Il fut un temps où Marianne St-Gelais vivait les Jeux olympiques le cœur dans la gorge, les lames bien ancrées sur la glace. À Jeux olympiques d'hiver de 2026, c’est plutôt casque d’écoute sur les oreilles et notes en main qu’elle suit les courses. Et visiblement, elle s’y sent chez elle.
Originaire de la région, l’ancienne grande patineuse de vitesse canadienne en est à ses deuxièmes Jeux à titre d’analyste pour Radio-Canada, après une première expérience remarquée en 2022.
« Honnêtement, je vois ça comme un privilège de pouvoir commenter mon sport », confie-t-elle.
À sa retraite, Marianne St-Gelais ressentait pourtant le besoin de prendre ses distances.
« J’étais prête à m’en aller du sport. J’ai eu besoin de recul. Puis l’analyse s’est présentée à moi, et j’ai aimé ça. C’est une nouvelle façon d’habiter ma passion pour mon sport. » La Félicinoise a aussi pu mettre à profit son expérience d’animatrice, elle qui œuvre maintenant au micro de Rythme FM au Saguenay.
Fébrilité
De l’autre côté de la bande, les émotions ne sont plus les mêmes, mais elles sont bien présentes.
« C’est sûr qu’il y a moins de stress que lorsque j’étais sur la glace! Le patinage de vitesse demeure un sport de fou, imprévisible, où tout peut basculer en une fraction de seconde. On est toujours sur le bout de notre chaise. Je me laisse encore emporter. »

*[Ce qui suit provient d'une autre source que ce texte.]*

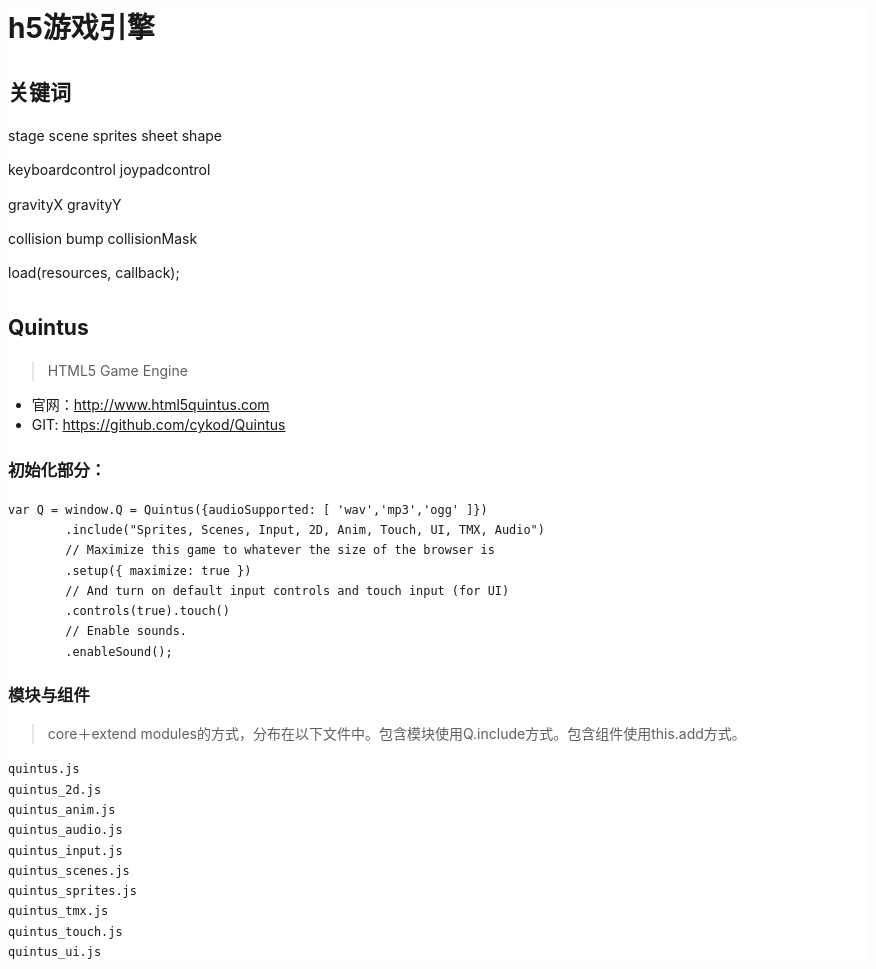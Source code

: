 # h5游戏引擎

## 关键词

stage
scene
sprites
sheet
shape

keyboardcontrol
joypadcontrol

gravityX
gravityY

collision
bump
collisionMask

load(resources, callback);



## Quintus

> HTML5 Game Engine

* 官网：<a href="http://www.html5quintus.com">http://www.html5quintus.com</a>
* GIT: <a href="https://github.com/cykod/Quintus">https://github.com/cykod/Quintus</a>

### 初始化部分：

    var Q = window.Q = Quintus({audioSupported: [ 'wav','mp3','ogg' ]})
            .include("Sprites, Scenes, Input, 2D, Anim, Touch, UI, TMX, Audio")
            // Maximize this game to whatever the size of the browser is
            .setup({ maximize: true })
            // And turn on default input controls and touch input (for UI)
            .controls(true).touch()
            // Enable sounds.
            .enableSound();

### 模块与组件

> core＋extend modules的方式，分布在以下文件中。包含模块使用Q.include方式。包含组件使用this.add方式。

    quintus.js
    quintus_2d.js
    quintus_anim.js
    quintus_audio.js
    quintus_input.js
    quintus_scenes.js
    quintus_sprites.js
    quintus_tmx.js
    quintus_touch.js
    quintus_ui.js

L’émotion est d’autant plus forte qu’elle entretient des liens bien réels avec plusieurs athlètes actuels. Elle a partagé la glace olympique avec Kim Boutin, s’est entraînée avec plusieurs membres de l’équipe canadienne et a même contribué à former certains patineurs de la relève.
« J’ai un lien avec eux. C’est spécial d’analyser leurs courses. »
Une expérience qui rapporte
Son passé d’athlète constitue d’ailleurs sa plus grande force comme analyste. Marianne St-Gelais croit profondément à la complémentarité entre le journaliste et l’ancien sportif dans une équipe de description.
« Le journaliste amène la préparation, la recherche, la structure. L’ancien athlète apporte son œil, sa vision, ses anecdotes, les nuances que personne d’autre ne peut connaître. »
Le défi pour elle, qui connait chaque détails de son sport, c’est de le vulgariser le plus simplement possible.
« Je ne dois pas entrer dans des détails trop complexes. Le public n’a pas à connaître tous les règlements, il doit seulement comprendre ce qu’il voit. »
Derrière la fluidité de ses analyses se cache toutefois un important travail de préparation. Lecture de règlements, formations, suivi des courses durant la saison, observer les sélections, analyser les performances. Elle échange aussi avec des entraîneurs, des responsables de programmes et même des contacts sur place pour bien saisir ce qui se passe en coulisses.
Sur la glace, elle a longtemps poursuivi les médailles. Derrière le micro, elle poursuit désormais un autre objectif, transmettre la flamme. Donner le goût, à ceux qui découvrent le patinage de vitesse pour la première fois, de rester assis, eux aussi, sur le bout de leur chaise.